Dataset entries
________________________________________

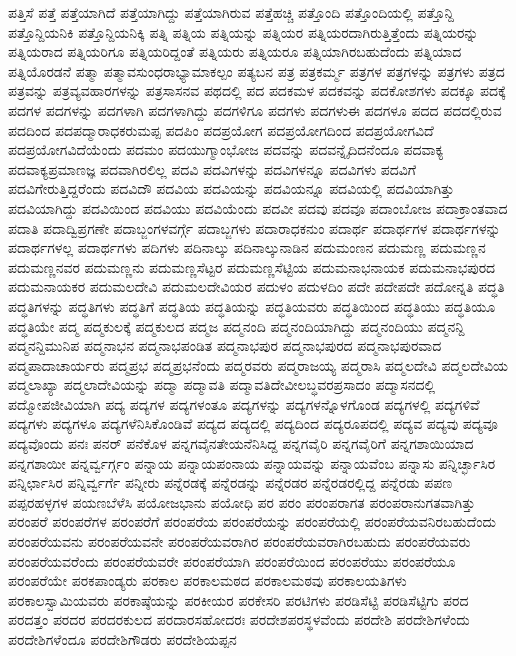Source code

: {ಪತ್ತಿಸೆ
ಪತ್ತೆ
ಪತ್ತೆಯಾಗಿದೆ
ಪತ್ತೆಯಾಗಿದ್ದು
ಪತ್ತೆಯಾಗಿರುವ
ಪತ್ತೆಹಚ್ಚಿ
ಪತ್ತೊಂದಿ
ಪತ್ತೊಂದಿಯಲ್ಲಿ
ಪತ್ತೊನ್ದಿ
ಪತ್ತೊನ್ದಿಯನಿಕಿ
ಪತ್ತೊನ್ದಿಯನಿಕ್ಕಿ
ಪತ್ನಿ
ಪತ್ನಿಯ
ಪತ್ನಿಯನ್ನು
ಪತ್ನಿಯರ
ಪತ್ನಿಯರದಾಗಿರುತ್ತಿತ್ತೆಂದು
ಪತ್ನಿಯರನ್ನು
ಪತ್ನಿಯರಾದ
ಪತ್ನಿಯರಿಗೂ
ಪತ್ನಿಯರಿದ್ದಂತೆ
ಪತ್ನಿಯರು
ಪತ್ನಿಯರೂ
ಪತ್ನಿಯಾಗಿರಬಹುದೆಂದು
ಪತ್ನಿಯಾದ
ಪತ್ನಿಯೊರಡನೆ
ಪತ್ಮಾ
ಪತ್ಮಾವಸುಂಧರಾಭ್ಯಾಮಾಕಲ್ಪಂ
ಪತ್ಯಬನ
ಪತ್ರ
ಪತ್ರಕರ್ಮ್ಮ
ಪತ್ರಗಳ
ಪತ್ರಗಳನ್ನು
ಪತ್ರಗಳು
ಪತ್ರದ
ಪತ್ರವನ್ನು
ಪತ್ರವ್ಯವಹಾರಗಳನ್ನು
ಪತ್ರಸಾಸನವ
ಪಥದಲ್ಲಿ
ಪದ
ಪದಕಮಳ
ಪದಕವನ್ನು
ಪದಕೋಶಗಳು
ಪದಕ್ಕೂ
ಪದಕ್ಕೆ
ಪದಗಳ
ಪದಗಳನ್ನು
ಪದಗಳಾಗಿ
ಪದಗಳಾಗಿದ್ದು
ಪದಗಳಿಗೂ
ಪದಗಳು
ಪದಗಳುಈ
ಪದಗಳೂ
ಪದದ
ಪದದಲ್ಲಿರುವ
ಪದದಿಂದ
ಪದಪದ್ಮಾರಾಧಕರುಮಪ್ಪ
ಪದಪಿಂ
ಪದಪ್ರಯೋಗ
ಪದಪ್ರಯೋಗದಿಂದ
ಪದಪ್ರಯೋಗವಿದೆ
ಪದಪ್ರಯೋಗವಿದೆಯೆಂದು
ಪದಮಂ
ಪದಯುಗ್ಮಾಂಭೋಜ
ಪದವನ್ನು
ಪದವನ್ನೈದಿದನೆಂದೂ
ಪದವಾಕ್ಯ
ಪದವಾಕ್ಯಪ್ರಮಾಣಜ್ಞ
ಪದವಾಗಿರಲಿಲ್ಲ
ಪದವಿ
ಪದವಿಗಳನ್ನು
ಪದವಿಗಳನ್ನೂ
ಪದವಿಗಳು
ಪದವಿಗೆ
ಪದವಿಗೇರುತ್ತಿದ್ದರೆಂದು
ಪದವಿದೌ
ಪದವಿಯ
ಪದವಿಯನ್ನು
ಪದವಿಯನ್ನೂ
ಪದವಿಯಲ್ಲಿ
ಪದವಿಯಾಗಿತ್ತು
ಪದವಿಯಾಗಿದ್ದು
ಪದವಿಯಿಂದ
ಪದವಿಯು
ಪದವಿಯೆಂದು
ಪದವೀ
ಪದವು
ಪದವೂ
ಪದಾಂಬೋಜ
ಪದಾಕ್ರಾಂತವಾದ
ಪದಾತಿ
ಪದಾದ್ವಿಪ್ರಗಣೇ
ಪದಾಬ್ಜಂಗಳವರ್ಗ್ಗೆ
ಪದಾಬ್ಜಗಳು
ಪದಾರಾಧಕನುಂ
ಪದಾರ್ಥ
ಪದಾರ್ಥಗಳ
ಪದಾರ್ಥಗಳನ್ನು
ಪದಾರ್ಥಗಳಲ್ಲ
ಪದಾರ್ಥಗಳು
ಪದಿಗಳು
ಪದಿನಾಲ್ಕು
ಪದಿನಾಲ್ಕುನಾಡಿನ
ಪದುಮಂಣನ
ಪದುಮಣ್ಣ
ಪದುಮಣ್ಣನ
ಪದುಮಣ್ಣನವರ
ಪದುಮಣ್ಣನು
ಪದುಮಣ್ಣಸೆಟ್ಟರ
ಪದುಮಣ್ಣಸೆಟ್ಟಿಯ
ಪದುಮನಾಭನಾಯಕ
ಪದುಮನಾಭಪುರದ
ಪದುಮನಾಯಕರ
ಪದುಮಲದೇವಿ
ಪದುಮಲದೇವಿಯರ
ಪದುಳಂ
ಪದುಳದಿಂ
ಪದೇ
ಪದೇಪದೇ
ಪದೋನ್ನತಿ
ಪದ್ಧತಿ
ಪದ್ಧತಿಗಳನ್ನು
ಪದ್ಧತಿಗಳು
ಪದ್ಧತಿಗೆ
ಪದ್ಧತಿಯ
ಪದ್ಧತಿಯನ್ನು
ಪದ್ಧತಿಯವರು
ಪದ್ಧತಿಯಿಂದ
ಪದ್ಧತಿಯು
ಪದ್ಧತಿಯೂ
ಪದ್ಧತಿಯೇ
ಪದ್ಮ
ಪದ್ಮಕುಲಕ್ಕೆ
ಪದ್ಮಕುಲದ
ಪದ್ಮಜ
ಪದ್ಮನಂದಿ
ಪದ್ಮನಂದಿಯಾಗಿದ್ದು
ಪದ್ಮನಂದಿಯು
ಪದ್ಮನನ್ದಿ
ಪದ್ಮನನ್ದಿಮುನಿಪ
ಪದ್ಮನಾಭನ
ಪದ್ಮನಾಭಪಂಡಿತ
ಪದ್ಮನಾಭಪುರ
ಪದ್ಮನಾಭಪುರದ
ಪದ್ಮನಾಭಪುರವಾದ
ಪದ್ಮಪಾದಾಚಾರ್ಯರು
ಪದ್ಮಪ್ರಭ
ಪದ್ಮಪ್ರಭನೆಂದು
ಪದ್ಮರವರು
ಪದ್ಮರಾಜಯ್ಯ
ಪದ್ಮರಾಸಿ
ಪದ್ಮಲದೇವಿ
ಪದ್ಮಲದೇವಿಯ
ಪದ್ಮಲಾಖ್ಯಾ
ಪದ್ಮಲಾದೇವಿಯನ್ನು
ಪದ್ಮಾ
ಪದ್ಮಾವತಿ
ಪದ್ಮಾವತಿದೇವೀಲಬ್ಧವರಪ್ರಸಾದಂ
ಪದ್ಮಾಸನದಲ್ಲಿ
ಪದ್ಮೋಪಜೀವಿಯಾಗಿ
ಪದ್ಯ
ಪದ್ಯಗಳ
ಪದ್ಯಗಳಂತೂ
ಪದ್ಯಗಳನ್ನು
ಪದ್ಯಗಳನ್ನೊಳಗೊಂಡ
ಪದ್ಯಗಳಲ್ಲಿ
ಪದ್ಯಗಳಿವೆ
ಪದ್ಯಗಳು
ಪದ್ಯಗಳೂ
ಪದ್ಯಗಳೆನಿಸಿಕೊಂಡಿವೆ
ಪದ್ಯದ
ಪದ್ಯದಲ್ಲಿ
ಪದ್ಯದಿಂದ
ಪದ್ಯರೂಪದಲ್ಲಿ
ಪದ್ಯವ
ಪದ್ಯವು
ಪದ್ಯವೂ
ಪದ್ಯವೊಂದು
ಪನಃ
ಪನರ್
ಪನೆಕೊಳ
ಪನ್ನಗವೈನತೇಯನೆನಿಸಿದ್ದ
ಪನ್ನಗವೈರಿ
ಪನ್ನಗವೈರಿಗೆ
ಪನ್ನಗಶಾಯಿಯಾದ
ಪನ್ನಗಶಾಯೀ
ಪನ್ನರ್ವ್ವರ್ಗ್ಗಂ
ಪನ್ನಾಯ
ಪನ್ನಾಯಪಂನಾಯ
ಪನ್ನಾಯವನ್ನು
ಪನ್ನಾಯವೆಂಬ
ಪನ್ನಾಸು
ಪನ್ನಿರ್ಚ್ಛಾಸಿರ
ಪನ್ನಿರ್ಛಾಸಿರ
ಪನ್ನಿರ್ವ್ವರ್ಗೆ
ಪನ್ನೀರು
ಪನ್ನೆರಡಕ್ಕೆ
ಪನ್ನೆರಡನ್ನು
ಪನ್ನೆರಡರ
ಪನ್ನೆರಡರಲ್ಲಿದ್ದ
ಪನ್ನೆರಡು
ಪಪಣ
ಪಪ್ಪರಹಳ್ಳಗಳ
ಪಯಣಬೆಳೆಸಿ
ಪಯೋಜಭಾನು
ಪಯೋಧಿ
ಪರ
ಪರಂ
ಪರಂಪರಾಗತ
ಪರಂಪರಾನುಗತವಾಗಿತ್ತು
ಪರಂಪರೆ
ಪರಂಪರೆಗಳ
ಪರಂಪರೆಗೆ
ಪರಂಪರೆಯ
ಪರಂಪರೆಯನ್ನು
ಪರಂಪರೆಯಲ್ಲಿ
ಪರಂಪರೆಯವನಿರಬಹುದೆಂದು
ಪರಂಪರೆಯವನು
ಪರಂಪರೆಯವನೇ
ಪರಂಪರೆಯವರಾಗಿರ
ಪರಂಪರೆಯವರಾಗಿರಬಹುದು
ಪರಂಪರೆಯವರು
ಪರಂಪರೆಯವರೆಂದು
ಪರಂಪರೆಯವರೇ
ಪರಂಪರೆಯಾಗಿ
ಪರಂಪರೆಯಿಂದ
ಪರಂಪರೆಯು
ಪರಂಪರೆಯೂ
ಪರಂಪರೆಯೇ
ಪರಕಪಾಂಡ್ಯರು
ಪರಕಾಲ
ಪರಕಾಲಮಠದ
ಪರಕಾಲಮಠವು
ಪರಕಾಲಯತಿಗಳು
ಪರಕಾಲಸ್ವಾಮಿಯವರು
ಪರಕಾಷ್ಠೆಯನ್ನು
ಪರಕೀಯರ
ಪರಕೇಸರಿ
ಪರಟಿಗಳು
ಪರಡಿಸೆಟ್ಟಿ
ಪರಡಿಸೆಟ್ಟಿಗು
ಪರದ
ಪರದತ್ತಂ
ಪರದರ
ಪರದರಕುಲದ
ಪರದಾರಸಹೋದರಃ
ಪರದೇಶಪರಸ್ಥಳವೆಂದು
ಪರದೇಶಿ
ಪರದೇಶಿಗಳೆಂದು
ಪರದೇಶಿಗಳೆಂದೂ
ಪರದೇಶಿಗೌಡರು
ಪರದೇಶಿಯಪ್ಪನ
}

________________________________________

Problem requirements -> All lines from the one containing "ಪನ್ನೆರಡನ್ನು" to the end of the records are to be duplicated exactly, and no other lines are to be given.

Answer space ->
ಪನ್ನೆರಡನ್ನು
ಪನ್ನೆರಡರ
ಪನ್ನೆರಡರಲ್ಲಿದ್ದ
ಪನ್ನೆರಡು
ಪಪಣ
ಪಪ್ಪರಹಳ್ಳಗಳ
ಪಯಣಬೆಳೆಸಿ
ಪಯೋಜಭಾನು
ಪಯೋಧಿ
ಪರ
ಪರಂ
ಪರಂಪರಾಗತ
ಪರಂಪರಾನುಗತವಾಗಿತ್ತು
ಪರಂಪರೆ
ಪರಂಪರೆಗಳ
ಪರಂಪರೆಗೆ
ಪರಂಪರೆಯ
ಪರಂಪರೆಯನ್ನು
ಪರಂಪರೆಯಲ್ಲಿ
ಪರಂಪರೆಯವನಿರಬಹುದೆಂದು
ಪರಂಪರೆಯವನು
ಪರಂಪರೆಯವನೇ
ಪರಂಪರೆಯವರಾಗಿರ
ಪರಂಪರೆಯವರಾಗಿರಬಹುದು
ಪರಂಪರೆಯವರು
ಪರಂಪರೆಯವರೆಂದು
ಪರಂಪರೆಯವರೇ
ಪರಂಪರೆಯಾಗಿ
ಪರಂಪರೆಯಿಂದ
ಪರಂಪರೆಯು
ಪರಂಪರೆಯೂ
ಪರಂಪರೆಯೇ
ಪರಕಪಾಂಡ್ಯರು
ಪರಕಾಲ
ಪರಕಾಲಮಠದ
ಪರಕಾಲಮಠವು
ಪರಕಾಲಯತಿಗಳು
ಪರಕಾಲಸ್ವಾಮಿಯವರು
ಪರಕಾಷ್ಠೆಯನ್ನು
ಪರಕೀಯರ
ಪರಕೇಸರಿ
ಪರಟಿಗಳು
ಪರಡಿಸೆಟ್ಟಿ
ಪರಡಿಸೆಟ್ಟಿಗು
ಪರದ
ಪರದತ್ತಂ
ಪರದರ
ಪರದರಕುಲದ
ಪರದಾರಸಹೋದರಃ
ಪರದೇಶಪರಸ್ಥಳವೆಂದು
ಪರದೇಶಿ
ಪರದೇಶಿಗಳೆಂದು
ಪರದೇಶಿಗಳೆಂದೂ
ಪರದೇಶಿಗೌಡರು
ಪರದೇಶಿಯಪ್ಪನ
}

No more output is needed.